The landmark 2006 MAGIC trial (5) first established that NAC significantly improves OS and DFS compared to surgery alone in gastric cancer patients. These findings were subsequently validated in large-scale Phase III trials, including Ychou et al.’s 2011 study (6) and Al-Batran et al.’s Phase II/III trial (7) in 2019, confirming the survival benefits of NAC in multimodal treatment approaches. Consequently, the multimodal strategy combining NAC with surgical resection has gained widespread clinical adoption for LAGC. This integrated approach demonstrates three key advantages (1): significant tumor downstaging (2), improved R0 resection rates, and (3) enhanced long-term survival outcomes, all achieved without increasing postoperative morbidity or mortality. These evidence-based benefits have established NAC followed by surgery as a cornerstone therapeutic paradigm for LAGC management (810).

ICIs have revolutionized oncology practice, emerging as first-line therapeutics for multiple malignancies. Their remarkable efficacy has facilitated the integration of immunotherapy into comprehensive cancer treatment paradigms, where they now synergize with established modalities including surgical resection, chemotherapy, radiotherapy, and molecularly targeted agents (11). Programmed cell death protein 1 (PD-1) represents one of the most extensively characterized immune checkpoint receptors, playing a pivotal role in the precise modulation of T cell activation and the maintenance of immune homeostasis. As a key regulator of peripheral tolerance, PD-1 mediates intrinsic immunosuppressive signals that normally prevent excessive immune activation. However, tumors co-opt this physiological regulatory mechanism through sustained PD-1 pathway activation, creating an immunosuppressive tumor microenvironment that promotes T cell exhaustion and facilitates malignant immune evasion (12, 13). The clinical success of PD-1 monoclonal antibodies has revolutionized cancer immunotherapy, establishing a new paradigm in oncology. Accumulating evidence from multiple randomized trials demonstrates that PD-1 inhibitors, particularly in combination with chemotherapy, have emerged as a cornerstone treatment for unresectable advanced or recurrent gastric/gastroesophageal junction cancers, significantly improving DFS. Nevertheless, their impact on OS continues to be investigated, with current data showing heterogeneous results across clinical studies (1418).

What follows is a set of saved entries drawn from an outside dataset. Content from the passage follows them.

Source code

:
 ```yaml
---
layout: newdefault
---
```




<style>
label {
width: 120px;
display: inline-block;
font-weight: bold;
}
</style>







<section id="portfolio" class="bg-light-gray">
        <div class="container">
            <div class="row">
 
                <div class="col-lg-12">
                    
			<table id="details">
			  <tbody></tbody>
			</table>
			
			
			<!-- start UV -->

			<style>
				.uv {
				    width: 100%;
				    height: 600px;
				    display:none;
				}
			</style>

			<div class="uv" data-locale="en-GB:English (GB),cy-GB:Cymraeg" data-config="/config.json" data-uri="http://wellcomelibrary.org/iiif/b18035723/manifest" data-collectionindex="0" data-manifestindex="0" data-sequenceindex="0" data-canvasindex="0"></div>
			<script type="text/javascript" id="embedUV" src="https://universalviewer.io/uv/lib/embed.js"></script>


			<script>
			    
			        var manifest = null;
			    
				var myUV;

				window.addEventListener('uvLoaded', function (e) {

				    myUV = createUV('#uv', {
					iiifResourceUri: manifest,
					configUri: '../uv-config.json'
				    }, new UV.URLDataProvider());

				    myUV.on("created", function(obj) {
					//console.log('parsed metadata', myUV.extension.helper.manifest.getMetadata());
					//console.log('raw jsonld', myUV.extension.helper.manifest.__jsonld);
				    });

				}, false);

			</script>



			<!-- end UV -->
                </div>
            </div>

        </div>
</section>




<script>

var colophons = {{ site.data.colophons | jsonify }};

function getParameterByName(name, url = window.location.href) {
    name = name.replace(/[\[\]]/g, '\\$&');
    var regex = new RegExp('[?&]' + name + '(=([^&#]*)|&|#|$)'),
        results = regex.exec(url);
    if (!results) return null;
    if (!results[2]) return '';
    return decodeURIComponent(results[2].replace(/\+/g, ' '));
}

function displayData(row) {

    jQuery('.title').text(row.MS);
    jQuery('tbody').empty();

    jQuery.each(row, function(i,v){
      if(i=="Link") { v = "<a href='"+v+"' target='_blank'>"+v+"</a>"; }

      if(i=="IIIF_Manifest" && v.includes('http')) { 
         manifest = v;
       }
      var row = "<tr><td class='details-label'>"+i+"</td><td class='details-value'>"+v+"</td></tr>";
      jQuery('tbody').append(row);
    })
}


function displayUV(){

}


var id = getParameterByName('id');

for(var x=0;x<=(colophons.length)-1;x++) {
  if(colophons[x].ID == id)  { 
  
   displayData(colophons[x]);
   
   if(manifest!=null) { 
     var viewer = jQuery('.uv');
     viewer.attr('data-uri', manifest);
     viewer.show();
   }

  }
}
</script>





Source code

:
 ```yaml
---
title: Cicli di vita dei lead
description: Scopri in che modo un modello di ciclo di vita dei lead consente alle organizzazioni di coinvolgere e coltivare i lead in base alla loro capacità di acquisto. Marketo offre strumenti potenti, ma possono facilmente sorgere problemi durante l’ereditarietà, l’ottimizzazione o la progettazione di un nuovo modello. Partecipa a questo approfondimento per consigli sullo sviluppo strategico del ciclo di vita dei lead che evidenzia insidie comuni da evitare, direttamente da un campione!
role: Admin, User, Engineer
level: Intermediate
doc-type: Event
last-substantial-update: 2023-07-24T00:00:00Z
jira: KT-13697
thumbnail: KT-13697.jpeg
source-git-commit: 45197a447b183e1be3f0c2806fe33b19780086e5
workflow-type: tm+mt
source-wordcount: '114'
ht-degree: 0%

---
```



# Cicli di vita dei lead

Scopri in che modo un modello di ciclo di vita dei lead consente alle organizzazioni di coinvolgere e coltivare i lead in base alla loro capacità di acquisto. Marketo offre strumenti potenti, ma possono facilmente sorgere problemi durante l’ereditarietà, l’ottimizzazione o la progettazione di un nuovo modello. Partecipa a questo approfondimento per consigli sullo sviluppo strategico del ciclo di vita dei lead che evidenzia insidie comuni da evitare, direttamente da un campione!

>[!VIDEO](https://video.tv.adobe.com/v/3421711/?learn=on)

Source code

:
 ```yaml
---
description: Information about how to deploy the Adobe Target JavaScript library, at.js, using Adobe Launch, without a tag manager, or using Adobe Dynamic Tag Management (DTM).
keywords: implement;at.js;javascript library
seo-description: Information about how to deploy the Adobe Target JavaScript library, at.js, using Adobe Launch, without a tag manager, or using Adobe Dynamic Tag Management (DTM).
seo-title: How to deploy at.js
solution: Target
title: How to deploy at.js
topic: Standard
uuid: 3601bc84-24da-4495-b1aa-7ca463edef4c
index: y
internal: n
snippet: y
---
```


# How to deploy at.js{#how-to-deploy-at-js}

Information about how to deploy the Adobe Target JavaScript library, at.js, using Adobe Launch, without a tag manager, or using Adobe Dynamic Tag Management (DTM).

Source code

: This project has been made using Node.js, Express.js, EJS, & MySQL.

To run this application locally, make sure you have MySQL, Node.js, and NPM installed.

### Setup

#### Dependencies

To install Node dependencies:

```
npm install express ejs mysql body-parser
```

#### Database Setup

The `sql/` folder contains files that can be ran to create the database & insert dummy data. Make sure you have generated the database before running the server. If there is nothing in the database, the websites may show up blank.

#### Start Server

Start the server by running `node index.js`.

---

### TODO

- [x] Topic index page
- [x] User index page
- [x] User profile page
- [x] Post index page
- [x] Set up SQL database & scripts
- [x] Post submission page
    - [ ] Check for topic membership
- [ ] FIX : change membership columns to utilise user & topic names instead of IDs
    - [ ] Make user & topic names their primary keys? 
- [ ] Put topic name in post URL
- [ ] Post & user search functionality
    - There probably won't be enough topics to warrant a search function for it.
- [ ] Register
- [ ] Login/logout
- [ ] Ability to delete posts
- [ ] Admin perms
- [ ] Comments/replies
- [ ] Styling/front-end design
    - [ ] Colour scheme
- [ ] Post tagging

While PD-1 inhibitors have established favorable efficacy and safety profiles in unresectable/recurrent gastric cancer, their application in neoadjuvant settings for LAGC remains investigational. The therapeutic potential and safety concerns of combining PD-1 blockade with neoadjuvant chemotherapy in LAGC require systematic evaluation. This study investigates this novel combinatorial approach, aiming to elucidate its clinical benefits and establish a new therapeutic paradigm for LAGC management.

2 Method

2.1 Study population and design

This retrospective cohort study evaluated consecutive LAGC patients undergoing NAT followed by curative-intent surgery at The First Affiliated Hospital of Chongqing Medical University (January 2015-December 2022). Since the first patient in our hospital underwent NACI surgery in July 2021, patients in the NACI group were enrolled from July 2021 to December 2022. Inclusion required (1): histologically confirmed LAGC (cT1-2N+M0 and cT3-4N×M0) (2); no prior/concurrent malignancies (3); imaging and clinical assessments confirming no distant metastasis or direct invasion of adjacent organs; and (4) R0 resection completion. Key exclusions comprised (1): prior gastric resection (2); acute cardiovascular events (≤3 months) (3); emergency surgery (4); incomplete adjuvant chemotherapy (5); undocumented NAT regimens; or (6) inadequate follow-up. After rigorous screening, 559 patients comprised the final analytical cohort.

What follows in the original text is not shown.